Not running out of energy is a game that ultimately encompasses everything, including legislation. Eventually nodes will want to lobby governments for favorable laws. Then proof-of-work is no longer a game of following the law but of making it. This would be a very good thing because nodes would tend to lobby for free-market policies, which would result in more total transactions. Governments can themselves become Bitcoin nodes, which will achieve the same result. This would also be good because governments could increase profitability as Bitcoin nodes by reducing central planning. Finally, a government could collapse in a particular territory. A node that was capable of continuing to operate there would have to be better at surviving, clearly, because conditions are more hostile. Each of these scenarios would be reasons for a node to be able to signal with more proof-of-work that other nodes would care about because of the knowledge that could be learned about better survivability. If a node successfully lobbied governments for more free trade or successfully operated where there was no government, the other nodes would want to know how it was accomplished

As discussed above, proof-of-work converts long-term planning into short-term benefits. The farther out a miner can plan, the smaller margins he can accept. Proof-of-work is like a grinder that rips bad ideas apart. There is no limit to this. A miner who was thinking ten years ahead would already be thinking beyond the time scale of most politicians. If he was thinking 50 or 100 years ahead, he would be operating on a time scale on which political disruption would be important to consider.

It does not really make much sense to say that the ultimate purpose of proof-of-work is to signal to governments because bitcoin is Byzantine fault-tolerant, whereas governments are not. Byzantine fault-tolerance is achieved by relying one one another to keep the network running. The Bitcoin system has the potential to outlive all empires due to its superior organization. Over long enough time spans, Bitcoiners need to think more about each other than about governments.

Bitcoin nodes have a short-term need to optimize intelligence. This has never existed in any human organization previously. Governments do not have this same incentive. As discussed in my video Strategy in the Core Cash Conflict, the ability to lead an opponent has to do with the ability to simulate him. At scale, the Bitcoin network will be able to simulate governments better than governments can simulate the Bitcoin network. Ultimately, legislation becomes a part of the proof-of-work game.

Response to Wehrmann

This section responds to an article by Michael Wehrmann. Although the author was supportive and I agree with him that fake news is a problem and Boost is the solution, he did not understand why it works. Wehrmann describes Boost as working by processes that all exist without.

there is an economic incentive not to boost fake news. … the economic solution works against fake news long term by requiring a higher cost to the person trying to spread it.[^14]

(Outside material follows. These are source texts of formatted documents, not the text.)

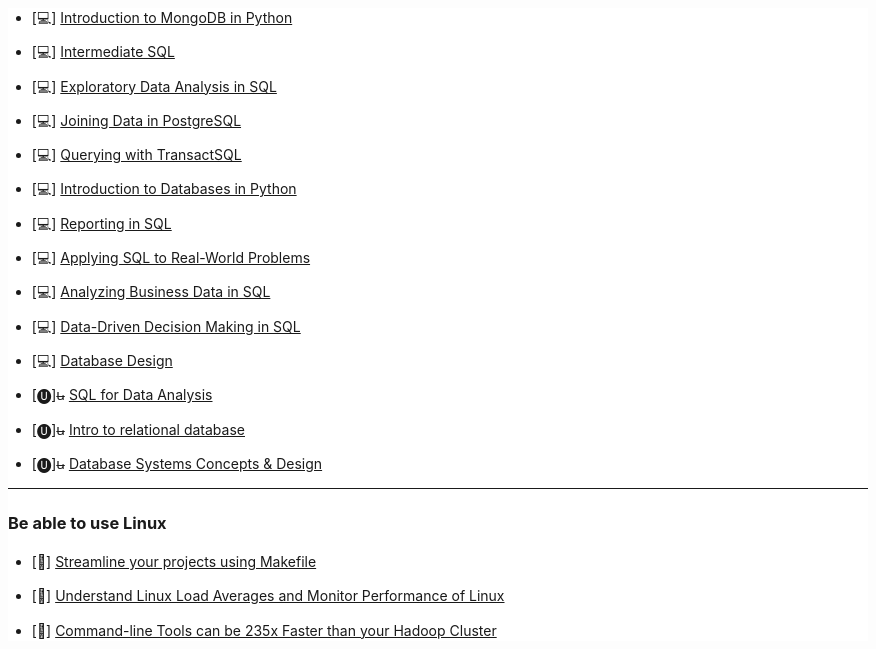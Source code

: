 
- [💻] [Introduction to MongoDB in Python](https://www.datacamp.com/courses/introduction-to-using-mongodb-for-data-science-with-python)


- [💻] [Intermediate SQL](https://www.datacamp.com/courses/intermediate-sql)


- [💻] [Exploratory Data Analysis in SQL](https://www.datacamp.com/courses/sql-for-exploratory-data-analysis)


- [💻] [Joining Data in PostgreSQL](https://www.datacamp.com/courses/joining-data-in-postgresql)


- [💻] [Querying with TransactSQL](https://www.datacamp.com/courses/querying-with-transact-sql)


- [💻] [Introduction to Databases in Python](https://www.datacamp.com/courses/introduction-to-relational-databases-in-python)


- [💻] [Reporting in SQL](https://www.datacamp.com/courses/reporting-in-sql)


- [💻] [Applying SQL to Real-World Problems](https://www.datacamp.com/courses/applying-sql-to-real-world-problems)


- [💻] [Analyzing Business Data in SQL](https://www.datacamp.com/courses/analyzing-business-data-in-sql)


- [💻] [Data-Driven Decision Making in SQL](https://www.datacamp.com/courses/data-driven-decision-making-with-sql)


- [💻] [Database Design](https://www.datacamp.com/courses/database-design)


- [🅤]ꭏ [SQL for Data Analysis](https://www.udacity.com/course/sql-for-data-analysis--ud198)


- [🅤]ꭏ [Intro to relational database](https://www.udacity.com/course/intro-to-relational-databases--ud197)


- [🅤]ꭏ [Database Systems Concepts & Design](https://www.udacity.com/course/database-systems-concepts-design--ud150)


---


### Be able to use Linux


- [📰] [ Streamline your projects using Makefile](https://dev.to/yankee/streamline-projects-using-makefile-28fe)


- [📰] [ Understand Linux Load Averages and Monitor Performance of Linux](https://www.tecmint.com/understand-linux-load-averages-and-monitor-performance/)


- [📰] [ Command-line Tools can be 235x Faster than your Hadoop Cluster](https://adamdrake.com/command-line-tools-can-be-235x-faster-than-your-hadoop-cluster.html)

This is not correct because Boost cost the same for a given amount regardless of whether you are boosting true or false information. In the next paragraphs Wehrann says something closer to correct.

Truth has a value for market participants (businesses and users). With true information, recipients can perform better decision-making. Better decision-making has value, so if you boost true information, recipients profit and get back to you for more accurate information.

Lies, on the other hand, are not the same economically. Lies are false information, even market distortions, and misleading information hinders profitable decision-making. Recipients of incorrect information do not make a profit, so they will—long term—not reach out again to those who published the fake news.

The problem with this is that it is true regardless of whether Boost. With Boost, we put liars out of business rather than just giving them less repeat business. In order to catch the same number of eyes, liars must boost the same amount. However they get less business per pair of eyes. Thus the cost is not greater for liars--the profitability is less. Because the difficulty of proof-of-work can increase to any level, it can always go up to a point that is positive for truth-tellers and negative for liars. Without proof-of-work, liars can rely on cheap means of catching eyes that truth-tellers cannot, such as emotional manipulation.

Wehrmann gives examples of applications of Boost which, I think, miss the point.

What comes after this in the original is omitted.